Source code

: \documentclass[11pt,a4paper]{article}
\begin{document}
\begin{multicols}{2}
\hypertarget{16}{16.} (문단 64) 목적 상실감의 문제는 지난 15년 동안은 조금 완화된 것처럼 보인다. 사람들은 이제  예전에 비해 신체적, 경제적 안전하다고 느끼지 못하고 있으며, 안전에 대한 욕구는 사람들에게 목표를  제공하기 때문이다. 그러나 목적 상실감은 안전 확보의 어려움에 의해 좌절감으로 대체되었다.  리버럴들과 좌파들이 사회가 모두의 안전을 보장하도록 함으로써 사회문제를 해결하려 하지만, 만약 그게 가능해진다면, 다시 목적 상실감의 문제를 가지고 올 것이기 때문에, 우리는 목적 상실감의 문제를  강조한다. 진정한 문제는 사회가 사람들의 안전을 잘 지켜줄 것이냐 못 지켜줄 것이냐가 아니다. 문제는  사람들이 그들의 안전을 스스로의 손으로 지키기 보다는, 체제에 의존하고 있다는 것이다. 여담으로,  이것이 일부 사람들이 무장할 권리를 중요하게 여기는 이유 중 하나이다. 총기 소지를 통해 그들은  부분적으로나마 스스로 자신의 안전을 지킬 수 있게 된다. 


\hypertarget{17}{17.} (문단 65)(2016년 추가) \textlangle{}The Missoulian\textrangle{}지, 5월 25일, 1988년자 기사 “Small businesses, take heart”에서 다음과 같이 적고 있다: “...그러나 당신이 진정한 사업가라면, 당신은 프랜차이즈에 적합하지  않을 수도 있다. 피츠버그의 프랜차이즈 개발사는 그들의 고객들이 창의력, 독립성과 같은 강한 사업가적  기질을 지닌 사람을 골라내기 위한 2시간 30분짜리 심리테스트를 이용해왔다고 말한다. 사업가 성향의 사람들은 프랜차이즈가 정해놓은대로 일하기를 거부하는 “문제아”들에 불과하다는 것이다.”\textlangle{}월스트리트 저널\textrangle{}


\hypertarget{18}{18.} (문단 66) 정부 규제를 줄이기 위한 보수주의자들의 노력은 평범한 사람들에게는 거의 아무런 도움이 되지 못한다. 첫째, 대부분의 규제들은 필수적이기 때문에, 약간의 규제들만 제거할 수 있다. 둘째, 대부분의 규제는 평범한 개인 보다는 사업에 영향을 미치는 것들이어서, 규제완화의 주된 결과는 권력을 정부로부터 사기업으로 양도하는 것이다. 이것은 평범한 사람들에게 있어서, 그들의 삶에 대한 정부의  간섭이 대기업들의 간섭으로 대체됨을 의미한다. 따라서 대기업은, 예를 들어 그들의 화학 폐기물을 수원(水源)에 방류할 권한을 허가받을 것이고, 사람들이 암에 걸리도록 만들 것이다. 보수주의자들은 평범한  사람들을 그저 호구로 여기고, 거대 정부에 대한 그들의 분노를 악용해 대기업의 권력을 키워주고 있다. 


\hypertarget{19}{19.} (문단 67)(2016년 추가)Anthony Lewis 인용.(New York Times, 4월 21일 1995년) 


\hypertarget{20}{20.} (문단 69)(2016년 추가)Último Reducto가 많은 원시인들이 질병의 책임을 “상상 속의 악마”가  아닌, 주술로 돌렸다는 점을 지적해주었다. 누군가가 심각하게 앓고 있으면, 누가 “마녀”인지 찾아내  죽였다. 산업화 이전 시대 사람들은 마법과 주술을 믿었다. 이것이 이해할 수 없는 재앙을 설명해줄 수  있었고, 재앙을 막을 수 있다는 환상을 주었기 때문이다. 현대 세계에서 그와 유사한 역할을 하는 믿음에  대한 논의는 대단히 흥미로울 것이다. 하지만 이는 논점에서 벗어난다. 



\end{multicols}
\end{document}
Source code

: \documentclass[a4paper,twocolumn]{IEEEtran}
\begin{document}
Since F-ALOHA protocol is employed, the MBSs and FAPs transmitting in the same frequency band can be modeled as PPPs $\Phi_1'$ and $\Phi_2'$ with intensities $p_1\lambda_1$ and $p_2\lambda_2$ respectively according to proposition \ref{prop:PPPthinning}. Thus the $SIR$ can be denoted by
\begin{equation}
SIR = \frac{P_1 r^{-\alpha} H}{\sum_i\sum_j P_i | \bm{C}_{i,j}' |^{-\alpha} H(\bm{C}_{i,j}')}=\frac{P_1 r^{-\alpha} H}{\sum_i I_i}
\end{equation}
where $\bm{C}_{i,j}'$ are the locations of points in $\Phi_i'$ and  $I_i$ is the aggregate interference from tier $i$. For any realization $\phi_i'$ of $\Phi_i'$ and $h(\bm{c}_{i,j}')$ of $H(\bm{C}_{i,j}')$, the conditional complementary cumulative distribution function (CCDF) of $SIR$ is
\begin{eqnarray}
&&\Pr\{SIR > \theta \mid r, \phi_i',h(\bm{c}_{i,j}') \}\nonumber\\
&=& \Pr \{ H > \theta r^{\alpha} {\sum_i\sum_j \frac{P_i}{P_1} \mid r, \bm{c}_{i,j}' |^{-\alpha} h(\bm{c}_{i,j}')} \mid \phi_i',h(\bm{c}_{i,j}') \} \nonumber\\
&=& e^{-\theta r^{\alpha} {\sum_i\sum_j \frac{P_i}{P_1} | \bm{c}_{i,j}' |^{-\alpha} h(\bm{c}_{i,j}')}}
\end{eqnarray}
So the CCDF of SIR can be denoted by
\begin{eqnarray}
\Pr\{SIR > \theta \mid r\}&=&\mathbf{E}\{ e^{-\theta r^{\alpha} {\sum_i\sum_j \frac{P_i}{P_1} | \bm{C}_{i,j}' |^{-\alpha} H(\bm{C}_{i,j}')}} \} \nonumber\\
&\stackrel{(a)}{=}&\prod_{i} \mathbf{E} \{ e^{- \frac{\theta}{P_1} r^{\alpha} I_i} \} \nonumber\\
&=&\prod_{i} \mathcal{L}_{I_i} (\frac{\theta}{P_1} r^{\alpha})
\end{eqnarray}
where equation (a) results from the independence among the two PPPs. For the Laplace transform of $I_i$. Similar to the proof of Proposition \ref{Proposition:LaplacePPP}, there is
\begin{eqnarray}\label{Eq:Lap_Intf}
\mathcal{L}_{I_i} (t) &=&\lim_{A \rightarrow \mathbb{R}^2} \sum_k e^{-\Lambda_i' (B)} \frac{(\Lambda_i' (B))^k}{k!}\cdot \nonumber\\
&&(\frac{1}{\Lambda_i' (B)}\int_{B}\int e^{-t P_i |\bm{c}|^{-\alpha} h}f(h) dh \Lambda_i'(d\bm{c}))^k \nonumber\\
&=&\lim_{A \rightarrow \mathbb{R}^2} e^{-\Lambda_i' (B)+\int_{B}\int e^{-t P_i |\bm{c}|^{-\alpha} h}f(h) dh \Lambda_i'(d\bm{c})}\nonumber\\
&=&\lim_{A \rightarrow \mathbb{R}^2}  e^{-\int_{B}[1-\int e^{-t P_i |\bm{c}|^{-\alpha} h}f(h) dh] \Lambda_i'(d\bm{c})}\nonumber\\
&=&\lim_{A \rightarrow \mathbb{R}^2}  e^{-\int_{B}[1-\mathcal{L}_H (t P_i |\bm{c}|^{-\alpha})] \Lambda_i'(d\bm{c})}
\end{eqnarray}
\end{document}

====================

> **Task item**: Copy each line of the records that has "mathcal" in it.

> **Output below**:
&=&\prod_{i} \mathcal{L}_{I_i} (\frac{\theta}{P_1} r^{\alpha})
\mathcal{L}_{I_i} (t) &=&\lim_{A \rightarrow \mathbb{R}^2} \sum_k e^{-\Lambda_i' (B)} \frac{(\Lambda_i' (B))^k}{k!}\cdot \nonumber\\
&=&\lim_{A \rightarrow \mathbb{R}^2}  e^{-\int_{B}[1-\mathcal{L}_H (t P_i |\bm{c}|^{-\alpha})] \Lambda_i'(d\bm{c})}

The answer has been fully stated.